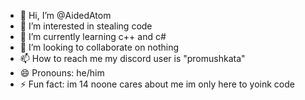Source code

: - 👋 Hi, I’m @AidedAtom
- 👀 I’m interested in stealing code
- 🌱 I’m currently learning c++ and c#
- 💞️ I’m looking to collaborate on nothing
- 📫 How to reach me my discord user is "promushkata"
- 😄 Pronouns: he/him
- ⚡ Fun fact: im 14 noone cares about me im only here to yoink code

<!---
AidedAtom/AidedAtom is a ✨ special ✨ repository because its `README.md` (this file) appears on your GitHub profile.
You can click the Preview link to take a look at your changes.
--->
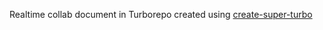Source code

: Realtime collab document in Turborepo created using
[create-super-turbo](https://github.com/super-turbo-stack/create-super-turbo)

========================================

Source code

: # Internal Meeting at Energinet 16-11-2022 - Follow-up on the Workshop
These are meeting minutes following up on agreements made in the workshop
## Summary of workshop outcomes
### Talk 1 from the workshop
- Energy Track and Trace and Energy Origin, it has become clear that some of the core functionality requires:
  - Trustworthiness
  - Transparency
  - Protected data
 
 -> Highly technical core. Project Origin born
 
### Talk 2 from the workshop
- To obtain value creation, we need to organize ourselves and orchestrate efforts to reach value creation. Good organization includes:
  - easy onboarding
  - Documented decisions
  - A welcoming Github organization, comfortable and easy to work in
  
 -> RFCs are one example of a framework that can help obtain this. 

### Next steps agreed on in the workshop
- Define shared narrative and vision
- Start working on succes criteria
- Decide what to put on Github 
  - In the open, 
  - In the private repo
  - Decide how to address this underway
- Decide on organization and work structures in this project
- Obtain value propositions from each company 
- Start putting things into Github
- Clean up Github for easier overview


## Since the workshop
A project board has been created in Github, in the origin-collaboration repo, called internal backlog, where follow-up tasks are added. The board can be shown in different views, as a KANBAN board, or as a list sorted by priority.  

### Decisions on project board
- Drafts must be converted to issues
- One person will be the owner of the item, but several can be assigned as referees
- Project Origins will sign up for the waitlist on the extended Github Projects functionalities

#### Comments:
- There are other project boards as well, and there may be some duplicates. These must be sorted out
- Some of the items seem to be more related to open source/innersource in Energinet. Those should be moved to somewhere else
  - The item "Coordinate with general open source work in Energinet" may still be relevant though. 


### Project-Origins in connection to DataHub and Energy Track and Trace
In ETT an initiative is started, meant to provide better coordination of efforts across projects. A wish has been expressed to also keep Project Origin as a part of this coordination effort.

========================================

▶ **WHAT IS REQUIRED**
Of the entries listed above, reproduce only the lines starting at the line containing "- To obtain" and ending at the line containing "- Start putting things into Github". Include both, exactly as they stand.

▶ **ANSWER SPACE**
- To obtain value creation, we need to organize ourselves and orchestrate efforts to reach value creation. Good organization includes:
  - easy onboarding
  - Documented decisions
  - A welcoming Github organization, comfortable and easy to work in
  
 -> RFCs are one example of a framework that can help obtain this. 

### Next steps agreed on in the workshop
- Define shared narrative and vision
- Start working on succes criteria
- Decide what to put on Github 
  - In the open, 
  - In the private repo
  - Decide how to address this underway
- Decide on organization and work structures in this project
- Obtain value propositions from each company 
- Start putting things into Github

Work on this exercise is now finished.